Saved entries
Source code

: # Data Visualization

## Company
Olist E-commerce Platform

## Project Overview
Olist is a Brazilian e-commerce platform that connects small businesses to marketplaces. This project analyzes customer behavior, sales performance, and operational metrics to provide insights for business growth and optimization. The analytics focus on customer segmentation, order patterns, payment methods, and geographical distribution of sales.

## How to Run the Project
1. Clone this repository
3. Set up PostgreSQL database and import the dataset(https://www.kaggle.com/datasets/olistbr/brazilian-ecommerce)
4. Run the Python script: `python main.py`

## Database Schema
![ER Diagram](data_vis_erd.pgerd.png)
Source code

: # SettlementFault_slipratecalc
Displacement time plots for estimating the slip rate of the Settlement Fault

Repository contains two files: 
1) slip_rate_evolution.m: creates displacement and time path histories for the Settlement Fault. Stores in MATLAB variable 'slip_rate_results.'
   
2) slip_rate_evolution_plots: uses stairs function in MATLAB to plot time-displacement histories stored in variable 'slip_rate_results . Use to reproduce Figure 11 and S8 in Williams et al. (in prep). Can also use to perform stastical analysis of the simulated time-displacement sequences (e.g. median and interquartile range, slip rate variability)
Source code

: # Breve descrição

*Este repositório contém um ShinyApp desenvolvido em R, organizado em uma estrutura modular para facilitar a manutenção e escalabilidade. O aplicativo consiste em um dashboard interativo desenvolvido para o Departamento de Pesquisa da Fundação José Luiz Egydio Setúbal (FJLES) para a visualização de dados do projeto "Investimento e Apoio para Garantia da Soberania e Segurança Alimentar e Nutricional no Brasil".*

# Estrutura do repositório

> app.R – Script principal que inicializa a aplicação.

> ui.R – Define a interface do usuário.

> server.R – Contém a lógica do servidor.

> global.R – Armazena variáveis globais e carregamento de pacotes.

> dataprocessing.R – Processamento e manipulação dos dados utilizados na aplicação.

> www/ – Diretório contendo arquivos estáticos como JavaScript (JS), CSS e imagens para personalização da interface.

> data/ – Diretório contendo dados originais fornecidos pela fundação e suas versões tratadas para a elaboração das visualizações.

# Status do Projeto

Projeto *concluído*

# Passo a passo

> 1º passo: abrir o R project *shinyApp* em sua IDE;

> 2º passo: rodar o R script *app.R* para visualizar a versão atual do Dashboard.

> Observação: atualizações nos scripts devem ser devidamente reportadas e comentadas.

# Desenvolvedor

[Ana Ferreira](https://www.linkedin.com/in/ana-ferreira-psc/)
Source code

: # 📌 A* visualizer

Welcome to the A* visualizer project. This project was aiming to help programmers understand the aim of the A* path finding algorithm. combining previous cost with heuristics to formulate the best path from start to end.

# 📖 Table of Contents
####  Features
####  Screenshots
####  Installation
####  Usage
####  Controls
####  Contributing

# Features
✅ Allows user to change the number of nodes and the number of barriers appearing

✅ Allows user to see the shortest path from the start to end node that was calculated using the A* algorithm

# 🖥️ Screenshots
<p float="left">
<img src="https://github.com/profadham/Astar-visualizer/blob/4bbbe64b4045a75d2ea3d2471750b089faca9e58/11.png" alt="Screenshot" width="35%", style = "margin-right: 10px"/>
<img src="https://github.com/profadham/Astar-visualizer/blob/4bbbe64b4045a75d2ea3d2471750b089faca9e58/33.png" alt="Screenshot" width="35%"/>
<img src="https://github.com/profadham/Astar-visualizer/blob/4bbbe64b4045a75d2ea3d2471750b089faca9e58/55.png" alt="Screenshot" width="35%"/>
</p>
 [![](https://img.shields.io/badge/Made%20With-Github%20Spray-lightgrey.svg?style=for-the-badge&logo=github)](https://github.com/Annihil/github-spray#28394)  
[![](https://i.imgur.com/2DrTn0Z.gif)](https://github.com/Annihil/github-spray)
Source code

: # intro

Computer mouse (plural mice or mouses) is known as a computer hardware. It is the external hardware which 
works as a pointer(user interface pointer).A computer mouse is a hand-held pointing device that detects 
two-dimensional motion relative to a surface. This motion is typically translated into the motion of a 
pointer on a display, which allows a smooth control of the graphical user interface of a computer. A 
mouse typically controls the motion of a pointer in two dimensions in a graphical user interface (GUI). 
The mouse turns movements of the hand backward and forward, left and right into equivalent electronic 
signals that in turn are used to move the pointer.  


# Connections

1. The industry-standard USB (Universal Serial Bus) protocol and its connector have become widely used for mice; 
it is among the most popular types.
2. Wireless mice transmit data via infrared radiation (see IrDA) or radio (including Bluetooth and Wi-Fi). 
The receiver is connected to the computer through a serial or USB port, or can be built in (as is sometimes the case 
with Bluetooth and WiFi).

## [Work instruction]
From the entries above, copy out every line where the string "path" appears.

## [Exercise solution]
1) slip_rate_evolution.m: creates displacement and time path histories for the Settlement Fault. Stores in MATLAB variable 'slip_rate_results.'
Welcome to the A* visualizer project. This project was aiming to help programmers understand the aim of the A* path finding algorithm. combining previous cost with heuristics to formulate the best path from start to end.
✅ Allows user to see the shortest path from the start to end node that was calculated using the A* algorithm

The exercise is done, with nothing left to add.